L'auteur y raconte comment, atteint depuis six jours du Covid-19, et en proie à des maux de tête abominables, il tente un vieux remède roumain qui, par malheur, provoque un malaise, lui fait perdre  connaissance et s'ouvrir le crâne. Au réveil, il ne sait plus où il est, ni ce qu'est le Covid : "Les mots ne se fixaient plus aux choses. Comme le terme de “Covid”, ils flottaient dans une insignifiance abstraite. Les choses, elles, n’étaient plus à la place que leur conféraient les mots. Et j’avais le sentiment qu’il dépendait d’un effort intellectuel et volontaire de ma part pour qu’ils s’ajustent à nouveau et que le monde reprenne corps. En attendant, tout était informe. Quant à moi, j’en étais réduit à occuper ce pur point de contact instantané avec moi-même, privé de toute épaisseur temporelle.
Il rattache ensuite cette douloureuse expérience à l'expérience de pensée de Descartes, le célèbre cogito :
"Dans ses Méditations métaphysiques, après avoir enclenché l’entreprise du doute et remis en question l’existence de tout ce qui l’entoure, Descartes décrit l’expérience du “je pense”, du cogito, comme celle d’une chute – “comme si j’étais tombé inopinément dans un profond trou d’eau” – et d’un trouble physique – “je suis tellement troublé que je ne puis ni prendre pied dans le fond, ni remonter à la nage jusqu’à la surface”. Ayant perdu tout appui, ne pouvant plus tabler sur aucun souvenir, aucune croyance, aucune opinion pour s’assurer de l’existence du dehors, le sujet ne peut plus se rattacher qu’à sa propre pensée. “Elle seule ne peut être détachée de moi. Je suis, j’existe, moi ; cela est certain. Mais combien de temps ? Bien sûr, autant de temps que je pense ; car peut-être même pourrait-il se faire, si je n’avais plus aucune pensée, que, sur-le-champ ,tout entier, je cesserais d’être.”
Et il évoque ensuite ce Dieu trompeur rappelée par l'expérience du cerveau dans la cuve :
"Alors, bien sûr, l’expérience de Descartes est le produit d’une décision, celle d’un sujet souverain qui doute de tout, forge la fiction d’un Malin génie, rusé et trompeur, et trouve dans la résistance à cette hypothèse la certitude de sa propre existence. Tandis que c’est malgré moi que mon malin génie, le Covid, s’est emparé de mon cerveau et m’a privé de mon assise dans le monde. Je reste cependant convaincu que, l’espace d’un instant, j’ai rejoint Descartes et fait, pour la première fois de ma vie, l’expérience concrète, intérieure, abyssale de ce qu’il entendait par le cogito : soit, cette épreuve où tout – moi, le monde aussi bien que Dieu, s’il existe – ne reposait plus que sur la force de ma pensée. Et, comme Descartes, je me suis alors demandé : “Si je cessais de penser, cesserais-je sur le champ d’exister ?

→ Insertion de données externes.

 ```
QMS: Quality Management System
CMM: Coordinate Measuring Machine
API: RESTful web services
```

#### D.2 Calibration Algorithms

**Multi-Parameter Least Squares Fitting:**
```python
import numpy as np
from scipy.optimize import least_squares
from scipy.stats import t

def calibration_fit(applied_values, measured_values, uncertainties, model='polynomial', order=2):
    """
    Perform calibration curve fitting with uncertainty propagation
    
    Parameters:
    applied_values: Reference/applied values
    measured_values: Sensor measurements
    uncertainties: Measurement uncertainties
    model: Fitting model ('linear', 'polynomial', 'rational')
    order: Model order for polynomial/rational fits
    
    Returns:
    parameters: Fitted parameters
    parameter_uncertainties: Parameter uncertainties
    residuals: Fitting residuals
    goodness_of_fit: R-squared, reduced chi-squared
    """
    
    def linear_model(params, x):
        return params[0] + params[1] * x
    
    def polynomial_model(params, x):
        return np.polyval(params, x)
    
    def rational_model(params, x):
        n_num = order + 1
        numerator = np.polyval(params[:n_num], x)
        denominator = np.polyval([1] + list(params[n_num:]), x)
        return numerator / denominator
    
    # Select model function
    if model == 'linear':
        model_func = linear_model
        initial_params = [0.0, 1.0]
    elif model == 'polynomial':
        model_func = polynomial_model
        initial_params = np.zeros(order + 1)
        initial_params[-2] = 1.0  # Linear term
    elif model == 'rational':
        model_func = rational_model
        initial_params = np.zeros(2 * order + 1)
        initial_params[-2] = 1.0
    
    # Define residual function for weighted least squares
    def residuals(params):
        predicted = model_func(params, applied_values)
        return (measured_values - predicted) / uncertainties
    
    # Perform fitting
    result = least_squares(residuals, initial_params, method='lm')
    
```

** Ce petit garçon n'est pas sans me faire penser à Janmari***, le jeune autiste recueilli par Fernand Deligny, mutique, en amont du langage, et qui est au coeur du film Ce gamin-là. Autre synchronicité : j'ai vu hier soir le beau et riche documentaire de Richard Copans consacré à celui qu'il appelle le vagabond efficace (en écho au livre de Deligny, Les Vagabonds efficaces, 1947)


J'avais d'ailleurs noté ces mots de Deligny sur un extrait de Ce gamin-là, que l'on trouve reproduits dans le merveilleux volume des Oeuvres de Deligny édité par les éditions de l'Arachnéen :



*** (Note de note) : Le premier article de cette recherche autour du mot-clé Janmari sur ce site est De la baleine aux ronds de Janmari, qui s'ouvre sur une coïncidence spatiale entre l'illustration d'un autre billet et la mention d'un article de Stalker sur la colonne latérale.


Bon, j'arrête avec les notes de bas de page. Aujourd'hui, elles sont plus longues que le corps de l'article lui-même...

1 commentaire:

blogruz a dit…

synchronicité en relation avec le film de Richard Copans sur Deligny...

Sinoué a écrit son roman Des jours et des nuits après une dépression dont il est sorti grâce à une analyste jungienne, ce qui lui a aussi inspiré son Petit livre des grandes coïncidences, où il relate les syncs survenues en cours d'analyse. Sa psy Marie-Laure Colonna en parle aussi dans Les facettes de l'âme ou la fusion entre l'esprit et la matière.
Le personnage principal de Sinoué, l'Argentin Ricardo, est devenu le Français Richard Deligny dans l'adaptation TV.